▶ [Work item]: Below are the entries to work from; restate word for word the portion that opens with the line containing "C1 (Layer 1)" and closes with the line containing "FC1 (Layer 5)", keeping both.

---- Materials provided

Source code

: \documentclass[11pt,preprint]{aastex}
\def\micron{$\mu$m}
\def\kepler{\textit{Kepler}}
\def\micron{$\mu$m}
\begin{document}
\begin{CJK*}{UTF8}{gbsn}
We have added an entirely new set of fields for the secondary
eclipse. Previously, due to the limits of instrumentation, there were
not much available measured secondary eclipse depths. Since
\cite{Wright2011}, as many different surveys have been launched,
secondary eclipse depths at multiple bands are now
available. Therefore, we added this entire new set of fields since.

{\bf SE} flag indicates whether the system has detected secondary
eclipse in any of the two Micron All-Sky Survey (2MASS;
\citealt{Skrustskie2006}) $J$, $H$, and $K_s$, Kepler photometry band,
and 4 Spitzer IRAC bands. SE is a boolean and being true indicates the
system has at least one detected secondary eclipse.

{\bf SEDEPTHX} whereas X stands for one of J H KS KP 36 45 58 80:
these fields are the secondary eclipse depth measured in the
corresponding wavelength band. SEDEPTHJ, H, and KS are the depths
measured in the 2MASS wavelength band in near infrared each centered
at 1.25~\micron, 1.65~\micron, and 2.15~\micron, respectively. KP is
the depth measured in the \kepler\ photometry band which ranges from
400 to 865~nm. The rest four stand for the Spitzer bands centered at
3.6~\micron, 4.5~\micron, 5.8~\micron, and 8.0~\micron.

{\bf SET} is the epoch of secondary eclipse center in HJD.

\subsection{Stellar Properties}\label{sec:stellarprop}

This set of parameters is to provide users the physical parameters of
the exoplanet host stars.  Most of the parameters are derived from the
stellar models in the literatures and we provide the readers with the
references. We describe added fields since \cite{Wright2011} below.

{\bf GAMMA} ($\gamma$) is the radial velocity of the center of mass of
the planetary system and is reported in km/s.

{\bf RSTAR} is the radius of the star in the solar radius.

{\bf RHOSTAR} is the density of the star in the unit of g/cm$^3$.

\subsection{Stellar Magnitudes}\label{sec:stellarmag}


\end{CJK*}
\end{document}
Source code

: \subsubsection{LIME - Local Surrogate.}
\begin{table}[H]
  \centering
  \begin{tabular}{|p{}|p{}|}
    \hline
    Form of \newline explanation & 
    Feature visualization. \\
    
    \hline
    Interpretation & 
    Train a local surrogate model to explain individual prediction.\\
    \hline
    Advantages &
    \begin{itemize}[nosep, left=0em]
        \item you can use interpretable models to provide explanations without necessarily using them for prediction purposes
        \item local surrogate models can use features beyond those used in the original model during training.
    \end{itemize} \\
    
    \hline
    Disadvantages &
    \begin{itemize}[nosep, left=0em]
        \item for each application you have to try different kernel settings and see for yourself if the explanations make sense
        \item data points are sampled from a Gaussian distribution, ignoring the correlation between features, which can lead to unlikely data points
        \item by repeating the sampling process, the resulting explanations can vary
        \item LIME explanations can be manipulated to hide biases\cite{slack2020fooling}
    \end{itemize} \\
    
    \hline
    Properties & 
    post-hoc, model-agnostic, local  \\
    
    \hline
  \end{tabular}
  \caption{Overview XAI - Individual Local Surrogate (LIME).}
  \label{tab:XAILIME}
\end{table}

--------
---- Materials provided

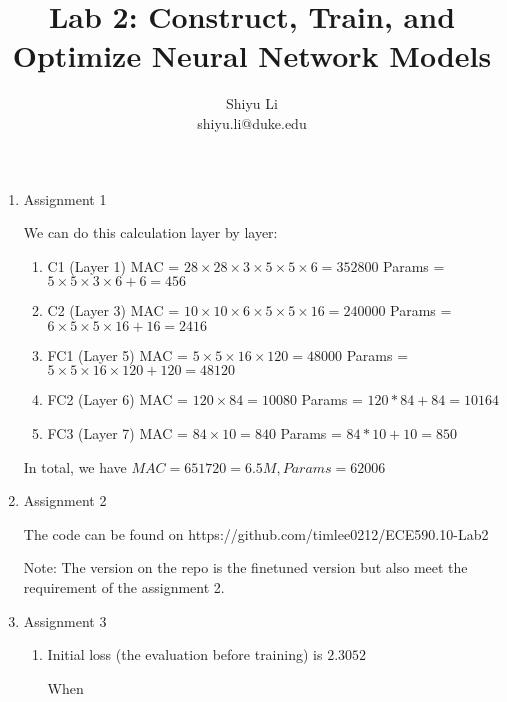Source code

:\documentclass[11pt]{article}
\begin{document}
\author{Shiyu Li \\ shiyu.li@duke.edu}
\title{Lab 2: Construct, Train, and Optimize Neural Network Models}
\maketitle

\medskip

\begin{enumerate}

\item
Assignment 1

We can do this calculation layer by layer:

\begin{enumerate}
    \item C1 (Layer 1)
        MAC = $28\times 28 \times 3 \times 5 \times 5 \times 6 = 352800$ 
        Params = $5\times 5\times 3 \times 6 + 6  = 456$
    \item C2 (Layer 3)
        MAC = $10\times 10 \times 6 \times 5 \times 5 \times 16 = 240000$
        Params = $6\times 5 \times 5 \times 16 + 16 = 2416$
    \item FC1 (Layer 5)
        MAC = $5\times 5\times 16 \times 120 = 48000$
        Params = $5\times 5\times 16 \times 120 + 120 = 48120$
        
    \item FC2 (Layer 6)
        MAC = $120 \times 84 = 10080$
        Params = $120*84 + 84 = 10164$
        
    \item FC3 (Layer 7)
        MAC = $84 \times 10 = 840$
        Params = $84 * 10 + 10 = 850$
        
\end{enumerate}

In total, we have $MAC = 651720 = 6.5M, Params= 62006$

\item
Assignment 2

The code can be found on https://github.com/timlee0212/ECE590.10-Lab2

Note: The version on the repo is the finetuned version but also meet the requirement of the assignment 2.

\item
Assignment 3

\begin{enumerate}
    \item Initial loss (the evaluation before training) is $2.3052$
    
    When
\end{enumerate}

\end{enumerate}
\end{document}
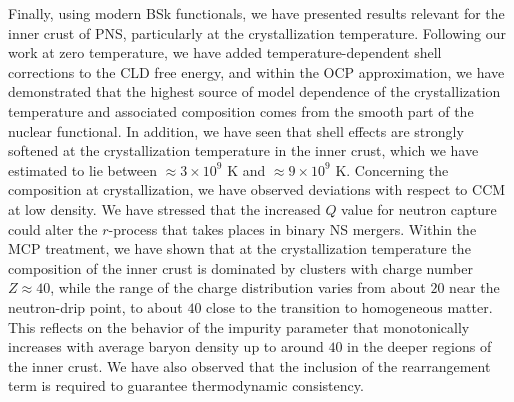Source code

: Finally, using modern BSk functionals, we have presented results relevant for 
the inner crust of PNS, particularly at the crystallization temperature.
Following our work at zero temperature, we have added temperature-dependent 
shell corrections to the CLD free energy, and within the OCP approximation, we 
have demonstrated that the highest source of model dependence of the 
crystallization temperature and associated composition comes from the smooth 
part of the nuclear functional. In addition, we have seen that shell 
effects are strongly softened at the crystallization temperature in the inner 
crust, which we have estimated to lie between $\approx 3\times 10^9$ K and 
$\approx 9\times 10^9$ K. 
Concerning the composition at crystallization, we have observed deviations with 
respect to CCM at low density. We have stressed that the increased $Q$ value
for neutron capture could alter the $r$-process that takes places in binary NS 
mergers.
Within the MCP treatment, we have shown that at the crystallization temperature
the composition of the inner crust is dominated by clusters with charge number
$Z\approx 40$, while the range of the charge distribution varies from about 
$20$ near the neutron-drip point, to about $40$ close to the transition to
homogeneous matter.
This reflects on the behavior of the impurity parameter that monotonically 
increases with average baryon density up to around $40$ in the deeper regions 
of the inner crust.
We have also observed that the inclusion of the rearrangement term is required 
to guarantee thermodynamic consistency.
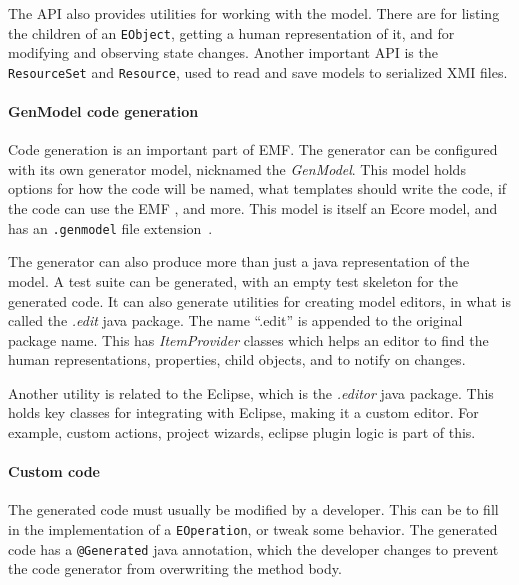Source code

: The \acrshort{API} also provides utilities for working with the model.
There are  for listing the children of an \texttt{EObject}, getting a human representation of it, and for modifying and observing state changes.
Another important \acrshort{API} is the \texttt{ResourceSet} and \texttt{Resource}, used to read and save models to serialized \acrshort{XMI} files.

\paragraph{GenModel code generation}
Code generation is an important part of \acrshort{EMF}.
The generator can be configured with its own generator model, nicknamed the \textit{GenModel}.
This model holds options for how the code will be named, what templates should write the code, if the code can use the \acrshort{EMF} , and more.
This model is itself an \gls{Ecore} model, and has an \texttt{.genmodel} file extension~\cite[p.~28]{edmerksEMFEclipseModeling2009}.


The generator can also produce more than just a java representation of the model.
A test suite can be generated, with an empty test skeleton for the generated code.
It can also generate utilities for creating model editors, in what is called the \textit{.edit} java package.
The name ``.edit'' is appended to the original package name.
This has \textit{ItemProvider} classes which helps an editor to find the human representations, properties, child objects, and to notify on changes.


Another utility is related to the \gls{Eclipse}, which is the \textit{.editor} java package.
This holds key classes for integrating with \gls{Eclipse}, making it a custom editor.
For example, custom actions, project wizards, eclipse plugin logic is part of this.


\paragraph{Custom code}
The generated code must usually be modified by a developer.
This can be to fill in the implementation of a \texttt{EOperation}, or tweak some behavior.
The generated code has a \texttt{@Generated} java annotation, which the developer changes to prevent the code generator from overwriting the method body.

--------

▶ [Answer section]:
    \item C1 (Layer 1)
        MAC = $28\times 28 \times 3 \times 5 \times 5 \times 6 = 352800$ 
        Params = $5\times 5\times 3 \times 6 + 6  = 456$
    \item C2 (Layer 3)
        MAC = $10\times 10 \times 6 \times 5 \times 5 \times 16 = 240000$
        Params = $6\times 5 \times 5 \times 16 + 16 = 2416$
    \item FC1 (Layer 5)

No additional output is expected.